“Women do it all the time.” That statement annoyed me. He was right, but men did things that weren’t okay either and you couldn’t hold it against them all collectively.
“Maybe,” I said. “But I’m not one of those women. I never wanted anything from you, Alex. That day we spent together was special to me and I held it… I still hold it in my memory as one of the most special days of my adult life. But, I did not initiate it. I never would have. I’m not saying I’m without responsibility here but I’m willing to shoulder my part of it. I’m willing to raise this child and do whatever it takes to give him a good life. If you have no interest in being a part of that, I would never force it.”
“What about the lawsuit?” he asked. “You’re asking for a lot more than just child support.” I could see that the wheels in his brain were turning, but I couldn’t tell from his questions where they were leading him.
“You brought that on. After I got the papers, Jason told me that since you’d taken away my livelihood I should counter sue. He made it about the baby and how he deserved to be taken care of… I honestly never wanted to do it this way. I hate this. I was just so hurt and angry and Jason was the only one being supportive so I listened to him. Of course the lawyer I saw thought it was a great idea too... Men,” I said, to make my point that it wasn’t only women who were greedy. “I really do hate all of this.”

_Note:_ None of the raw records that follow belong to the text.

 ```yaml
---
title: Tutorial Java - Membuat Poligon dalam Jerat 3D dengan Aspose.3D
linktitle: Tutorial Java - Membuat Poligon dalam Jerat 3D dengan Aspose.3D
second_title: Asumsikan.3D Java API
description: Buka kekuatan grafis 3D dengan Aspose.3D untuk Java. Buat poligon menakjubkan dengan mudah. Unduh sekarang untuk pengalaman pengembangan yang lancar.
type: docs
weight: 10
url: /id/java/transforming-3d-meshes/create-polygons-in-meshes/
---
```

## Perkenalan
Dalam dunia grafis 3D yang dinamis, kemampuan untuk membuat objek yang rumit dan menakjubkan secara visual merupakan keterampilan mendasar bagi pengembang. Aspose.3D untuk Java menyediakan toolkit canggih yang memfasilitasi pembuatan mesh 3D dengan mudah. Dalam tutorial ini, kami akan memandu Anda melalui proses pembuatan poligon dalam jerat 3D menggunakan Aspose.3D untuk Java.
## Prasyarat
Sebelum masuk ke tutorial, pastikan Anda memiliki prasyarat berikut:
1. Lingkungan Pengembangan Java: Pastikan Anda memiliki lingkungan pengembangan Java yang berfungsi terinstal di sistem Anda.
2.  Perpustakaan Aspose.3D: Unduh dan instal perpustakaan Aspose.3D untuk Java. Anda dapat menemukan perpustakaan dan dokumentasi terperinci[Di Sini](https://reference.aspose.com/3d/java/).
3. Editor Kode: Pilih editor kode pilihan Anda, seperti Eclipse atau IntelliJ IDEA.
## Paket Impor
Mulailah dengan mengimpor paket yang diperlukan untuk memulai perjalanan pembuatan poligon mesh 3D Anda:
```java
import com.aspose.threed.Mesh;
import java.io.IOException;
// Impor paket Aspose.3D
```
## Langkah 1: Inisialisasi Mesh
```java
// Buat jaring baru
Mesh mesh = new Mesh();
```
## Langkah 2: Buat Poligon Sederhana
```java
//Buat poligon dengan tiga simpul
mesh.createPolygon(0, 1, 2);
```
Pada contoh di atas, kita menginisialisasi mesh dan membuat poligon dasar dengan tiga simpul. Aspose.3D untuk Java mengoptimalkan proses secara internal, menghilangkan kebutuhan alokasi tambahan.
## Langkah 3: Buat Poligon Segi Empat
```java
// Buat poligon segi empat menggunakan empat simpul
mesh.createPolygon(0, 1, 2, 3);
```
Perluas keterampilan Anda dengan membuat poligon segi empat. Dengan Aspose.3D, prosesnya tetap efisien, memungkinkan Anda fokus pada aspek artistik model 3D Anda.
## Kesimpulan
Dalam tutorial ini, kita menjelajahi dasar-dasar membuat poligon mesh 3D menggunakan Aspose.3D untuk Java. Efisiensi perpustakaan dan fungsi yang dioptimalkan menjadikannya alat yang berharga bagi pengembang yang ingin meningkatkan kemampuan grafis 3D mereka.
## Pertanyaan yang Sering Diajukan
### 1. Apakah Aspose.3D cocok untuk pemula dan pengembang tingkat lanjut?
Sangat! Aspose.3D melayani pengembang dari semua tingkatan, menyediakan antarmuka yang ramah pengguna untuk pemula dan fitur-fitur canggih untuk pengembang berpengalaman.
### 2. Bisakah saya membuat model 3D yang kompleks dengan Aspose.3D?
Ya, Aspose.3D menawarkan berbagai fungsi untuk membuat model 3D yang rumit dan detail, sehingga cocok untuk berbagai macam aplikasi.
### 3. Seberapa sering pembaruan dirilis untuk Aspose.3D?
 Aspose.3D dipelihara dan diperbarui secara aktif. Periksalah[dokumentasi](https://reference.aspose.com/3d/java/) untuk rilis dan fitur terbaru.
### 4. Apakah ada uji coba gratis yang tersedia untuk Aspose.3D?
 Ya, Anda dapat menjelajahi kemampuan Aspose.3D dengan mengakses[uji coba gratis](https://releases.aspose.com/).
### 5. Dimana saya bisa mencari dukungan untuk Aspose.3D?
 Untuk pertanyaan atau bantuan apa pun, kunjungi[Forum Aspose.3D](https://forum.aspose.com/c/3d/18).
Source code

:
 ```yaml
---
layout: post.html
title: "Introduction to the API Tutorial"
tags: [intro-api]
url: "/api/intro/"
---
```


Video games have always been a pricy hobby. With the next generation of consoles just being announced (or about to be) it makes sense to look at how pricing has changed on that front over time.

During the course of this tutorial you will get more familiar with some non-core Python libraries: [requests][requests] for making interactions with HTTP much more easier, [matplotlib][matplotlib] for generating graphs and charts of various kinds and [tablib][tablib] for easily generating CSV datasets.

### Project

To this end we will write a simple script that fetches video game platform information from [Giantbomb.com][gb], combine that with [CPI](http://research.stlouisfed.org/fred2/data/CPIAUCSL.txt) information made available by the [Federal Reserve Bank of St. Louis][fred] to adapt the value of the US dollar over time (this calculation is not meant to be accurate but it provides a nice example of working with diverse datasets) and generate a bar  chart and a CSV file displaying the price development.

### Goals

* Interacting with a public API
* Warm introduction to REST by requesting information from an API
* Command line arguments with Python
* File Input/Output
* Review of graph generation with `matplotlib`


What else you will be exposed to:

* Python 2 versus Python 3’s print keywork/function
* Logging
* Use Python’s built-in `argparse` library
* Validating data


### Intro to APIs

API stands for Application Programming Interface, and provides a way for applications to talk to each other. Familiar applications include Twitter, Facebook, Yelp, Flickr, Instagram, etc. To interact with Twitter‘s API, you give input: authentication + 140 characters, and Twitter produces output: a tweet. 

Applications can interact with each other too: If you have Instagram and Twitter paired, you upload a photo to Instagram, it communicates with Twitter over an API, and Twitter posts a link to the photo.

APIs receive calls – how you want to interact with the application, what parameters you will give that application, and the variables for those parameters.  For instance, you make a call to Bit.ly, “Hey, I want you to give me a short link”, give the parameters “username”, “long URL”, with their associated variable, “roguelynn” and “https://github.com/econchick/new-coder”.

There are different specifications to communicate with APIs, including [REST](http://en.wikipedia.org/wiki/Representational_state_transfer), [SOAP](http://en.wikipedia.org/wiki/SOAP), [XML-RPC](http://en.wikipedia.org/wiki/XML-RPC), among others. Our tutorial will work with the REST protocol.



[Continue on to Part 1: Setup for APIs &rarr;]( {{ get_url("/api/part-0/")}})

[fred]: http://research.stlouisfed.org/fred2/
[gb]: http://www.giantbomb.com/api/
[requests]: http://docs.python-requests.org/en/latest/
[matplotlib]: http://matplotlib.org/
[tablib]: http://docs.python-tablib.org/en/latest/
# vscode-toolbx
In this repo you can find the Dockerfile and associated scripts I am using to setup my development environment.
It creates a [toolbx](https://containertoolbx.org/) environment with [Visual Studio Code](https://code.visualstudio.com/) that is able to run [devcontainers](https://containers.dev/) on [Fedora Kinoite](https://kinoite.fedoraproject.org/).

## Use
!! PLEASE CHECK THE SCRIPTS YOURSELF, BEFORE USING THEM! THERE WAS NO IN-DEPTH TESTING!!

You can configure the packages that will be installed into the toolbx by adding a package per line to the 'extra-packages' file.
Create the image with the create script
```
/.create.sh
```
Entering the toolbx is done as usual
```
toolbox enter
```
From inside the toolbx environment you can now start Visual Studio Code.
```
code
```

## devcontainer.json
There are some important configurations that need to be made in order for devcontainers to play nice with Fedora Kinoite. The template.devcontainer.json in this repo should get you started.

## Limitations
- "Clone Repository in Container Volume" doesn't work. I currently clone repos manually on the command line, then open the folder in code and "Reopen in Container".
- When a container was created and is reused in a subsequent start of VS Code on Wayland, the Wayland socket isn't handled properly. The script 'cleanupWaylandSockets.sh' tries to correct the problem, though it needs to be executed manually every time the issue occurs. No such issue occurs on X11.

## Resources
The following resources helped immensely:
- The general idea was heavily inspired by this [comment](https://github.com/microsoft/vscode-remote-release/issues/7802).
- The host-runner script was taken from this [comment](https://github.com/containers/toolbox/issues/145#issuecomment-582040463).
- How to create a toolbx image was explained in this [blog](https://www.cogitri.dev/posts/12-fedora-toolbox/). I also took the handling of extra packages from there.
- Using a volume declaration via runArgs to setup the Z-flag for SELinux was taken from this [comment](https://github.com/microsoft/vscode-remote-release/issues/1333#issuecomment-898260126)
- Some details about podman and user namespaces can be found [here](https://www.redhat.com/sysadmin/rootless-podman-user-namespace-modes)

“I do too,” he said, sadly. I was surprised. Not necessarily because he hated it, but that he was willing to admit that he did. “I’m a good businessman,” he said. “Some might even say brilliant. But as you have borne witness to I’m sure, I’m not that astute when it comes to personal relationships. My wife… when she planned to divorce me, was trying to take me for everything I had. The only thing stopping her from doing that was the great legal advice and maneuverings of my family lawyers. When I found the test, I consulted one of them about what to do. He told me not to worry about it; they would handle it, so I let them. It all got so out of hand.”
“I’m glad to know that,” I told him. “I’m glad to at least know you don’t believe in your heart that I had any sinister intentions. Alex, all I ever wanted from you was my job. I think you would even have to admit that I was good at it. I will need a way to support my child. If you can find it in your heart to allow me to come back…”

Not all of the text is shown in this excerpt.